Damn, she was infuriating and hilarious at the same time.
She hadn’t been hilarious at the Dew Drop.
She just sang like a dream, looked like a wet dream, and listened while he talked like she gave a shit what he had to say.
Christ.
And dammit, he hadn’t asked her a thing about herself.
Christ.
“I got divorced very recently,” he informed her.
“Considering I’m learning the hard way that you’re a public personality, Sheriff, I know that. But just to say, I’ve been in Glossop awhile now so I knew it already, which makes me the idiot.”
“You aren’t an idiot.”
“I am,” she whispered.
All of a sudden, Hix grew still.
And he did because just as suddenly, she’d changed. The whole of her changed. Hell, the air in the room changed.
“You’re not an idiot,” he whispered back.
She said nothing.
“It was good, all of it, not just what happened in your bedroom.”
He watched her swallow but she didn’t reply.
“I’ve been married for nineteen years. I signed my divorce papers three weeks and three days ago,” he finally shared.
“You’re counting the days,” she said softly.
“Yeah,” he replied the same way. “And now I think you get me.”
She nodded, lifting her hands to cup her elbows in a defensive posture that, strangely, Hix felt a trace of pain just at witnessing it.
“If it had happened in a few months . . .” He trailed off.
“I get it.”
“It didn’t.”
“No.”
“So, the time isn’t right, for me, I got kids, for them, so also for you.”
She nodded again.
“And now I’ve screwed it up,” he said. “Acted like a dick. Made you feel—”
“It’s okay.”
“It isn’t.”
“It’s okay, Hixon.”
She called him Hixon.
The tension went out of his neck.
“I didn’t mean to make you feel what I made you feel and I’m sorry for that. So sorry, Greta. I had a lot messing with my head. Too much. So much I shouldn’t have taken it there between us. You got no reason to believe me but I’ll say it any way. I’m not that guy.”
“I believe you.”
He studied her. “Yeah?”
She nodded.
And it was then she started unraveling him.

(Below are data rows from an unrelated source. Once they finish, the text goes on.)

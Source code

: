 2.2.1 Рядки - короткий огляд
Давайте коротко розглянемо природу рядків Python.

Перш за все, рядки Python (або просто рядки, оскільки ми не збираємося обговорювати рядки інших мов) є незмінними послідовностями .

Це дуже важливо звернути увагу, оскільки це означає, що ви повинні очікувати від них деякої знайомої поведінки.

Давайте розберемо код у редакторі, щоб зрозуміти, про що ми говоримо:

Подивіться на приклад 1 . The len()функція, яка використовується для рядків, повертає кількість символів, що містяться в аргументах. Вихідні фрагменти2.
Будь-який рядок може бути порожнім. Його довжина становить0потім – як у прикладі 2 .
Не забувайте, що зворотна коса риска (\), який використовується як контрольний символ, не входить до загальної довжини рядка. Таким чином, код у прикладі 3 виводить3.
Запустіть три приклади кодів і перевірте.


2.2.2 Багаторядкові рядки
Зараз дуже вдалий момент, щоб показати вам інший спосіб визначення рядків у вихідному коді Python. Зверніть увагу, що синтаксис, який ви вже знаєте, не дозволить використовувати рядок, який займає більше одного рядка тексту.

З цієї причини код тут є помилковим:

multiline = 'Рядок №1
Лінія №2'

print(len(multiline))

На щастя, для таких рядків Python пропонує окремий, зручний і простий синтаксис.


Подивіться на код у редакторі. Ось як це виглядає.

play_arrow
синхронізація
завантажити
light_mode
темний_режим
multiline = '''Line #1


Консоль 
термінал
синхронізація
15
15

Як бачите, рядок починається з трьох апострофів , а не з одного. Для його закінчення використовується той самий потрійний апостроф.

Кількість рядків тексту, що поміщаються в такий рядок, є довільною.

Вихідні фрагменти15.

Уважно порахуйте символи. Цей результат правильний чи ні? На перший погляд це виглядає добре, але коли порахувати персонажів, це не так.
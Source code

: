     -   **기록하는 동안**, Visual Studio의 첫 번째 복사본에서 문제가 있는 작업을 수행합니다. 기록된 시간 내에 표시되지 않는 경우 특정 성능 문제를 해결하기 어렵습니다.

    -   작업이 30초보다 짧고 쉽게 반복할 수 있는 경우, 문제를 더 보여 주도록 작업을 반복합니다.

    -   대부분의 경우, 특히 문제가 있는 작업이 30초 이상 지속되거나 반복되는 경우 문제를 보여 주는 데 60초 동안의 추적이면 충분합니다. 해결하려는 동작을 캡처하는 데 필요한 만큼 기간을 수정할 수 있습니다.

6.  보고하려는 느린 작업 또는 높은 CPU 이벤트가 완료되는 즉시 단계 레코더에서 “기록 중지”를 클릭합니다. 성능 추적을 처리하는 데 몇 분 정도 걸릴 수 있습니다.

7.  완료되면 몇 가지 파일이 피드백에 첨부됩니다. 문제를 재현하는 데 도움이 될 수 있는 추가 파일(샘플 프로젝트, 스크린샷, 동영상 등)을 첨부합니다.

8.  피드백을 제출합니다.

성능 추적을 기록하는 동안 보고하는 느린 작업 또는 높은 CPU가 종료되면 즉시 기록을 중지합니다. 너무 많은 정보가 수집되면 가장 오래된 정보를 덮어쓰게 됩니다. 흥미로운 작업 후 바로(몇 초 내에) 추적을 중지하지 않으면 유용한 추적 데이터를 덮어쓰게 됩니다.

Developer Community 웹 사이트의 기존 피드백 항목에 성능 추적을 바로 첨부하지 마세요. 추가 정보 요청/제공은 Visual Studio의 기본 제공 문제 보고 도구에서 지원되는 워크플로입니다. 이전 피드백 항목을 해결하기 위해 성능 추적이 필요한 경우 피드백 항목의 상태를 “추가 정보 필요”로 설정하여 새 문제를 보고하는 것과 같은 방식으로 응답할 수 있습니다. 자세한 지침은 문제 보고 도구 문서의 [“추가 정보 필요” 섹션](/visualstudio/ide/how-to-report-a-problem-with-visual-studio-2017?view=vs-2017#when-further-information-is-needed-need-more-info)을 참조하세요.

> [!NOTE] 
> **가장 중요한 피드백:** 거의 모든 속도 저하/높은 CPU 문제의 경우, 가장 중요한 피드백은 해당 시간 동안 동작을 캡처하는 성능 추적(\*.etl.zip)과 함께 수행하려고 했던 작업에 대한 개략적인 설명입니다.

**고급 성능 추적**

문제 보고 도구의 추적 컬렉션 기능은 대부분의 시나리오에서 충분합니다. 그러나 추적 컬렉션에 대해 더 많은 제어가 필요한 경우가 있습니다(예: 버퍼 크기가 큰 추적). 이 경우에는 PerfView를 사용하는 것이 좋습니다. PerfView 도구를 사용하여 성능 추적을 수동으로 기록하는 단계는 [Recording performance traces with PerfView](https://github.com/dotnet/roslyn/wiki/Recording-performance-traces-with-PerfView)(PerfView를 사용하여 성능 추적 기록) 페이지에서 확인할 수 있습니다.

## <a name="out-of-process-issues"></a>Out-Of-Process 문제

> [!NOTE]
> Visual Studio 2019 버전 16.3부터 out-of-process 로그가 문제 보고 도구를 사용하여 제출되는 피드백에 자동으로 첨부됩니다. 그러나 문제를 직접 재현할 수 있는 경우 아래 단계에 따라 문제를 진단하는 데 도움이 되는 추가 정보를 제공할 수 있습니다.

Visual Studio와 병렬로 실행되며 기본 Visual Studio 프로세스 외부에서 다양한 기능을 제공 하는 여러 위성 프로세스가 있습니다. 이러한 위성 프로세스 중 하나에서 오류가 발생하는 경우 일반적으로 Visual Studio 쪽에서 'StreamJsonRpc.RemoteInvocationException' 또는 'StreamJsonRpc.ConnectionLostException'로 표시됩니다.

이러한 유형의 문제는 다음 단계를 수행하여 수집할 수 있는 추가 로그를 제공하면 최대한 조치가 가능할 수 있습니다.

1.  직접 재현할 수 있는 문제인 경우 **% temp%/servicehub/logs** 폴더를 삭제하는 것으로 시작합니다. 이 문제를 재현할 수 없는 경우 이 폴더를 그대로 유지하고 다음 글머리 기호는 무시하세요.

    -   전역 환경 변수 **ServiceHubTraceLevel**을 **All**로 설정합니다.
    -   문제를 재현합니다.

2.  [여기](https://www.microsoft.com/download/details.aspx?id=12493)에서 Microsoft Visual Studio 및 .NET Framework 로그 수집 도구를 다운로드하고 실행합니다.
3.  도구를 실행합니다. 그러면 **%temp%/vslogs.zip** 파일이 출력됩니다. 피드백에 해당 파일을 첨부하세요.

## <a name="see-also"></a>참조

She did this letting her face get soft.
“You’ve been married nineteen years. Unless you stepped out on her, it’s impossible for you to be that guy.”
“I never stepped out on her.”
“I believe that too,” she whispered.
And she did. He saw it in her eyes, in the softened line of her body.
Jesus, she was a woman who could communicate with every inch that was her.
No figuring out Greta.
She gave it all with everything she had.
He had to ignore that too.
“Right, good,” he muttered but held her gaze. “But it isn’t okay. I was the ass in all that. You didn’t deserve that. I should have explained it then. You were . . . you are . . . great.”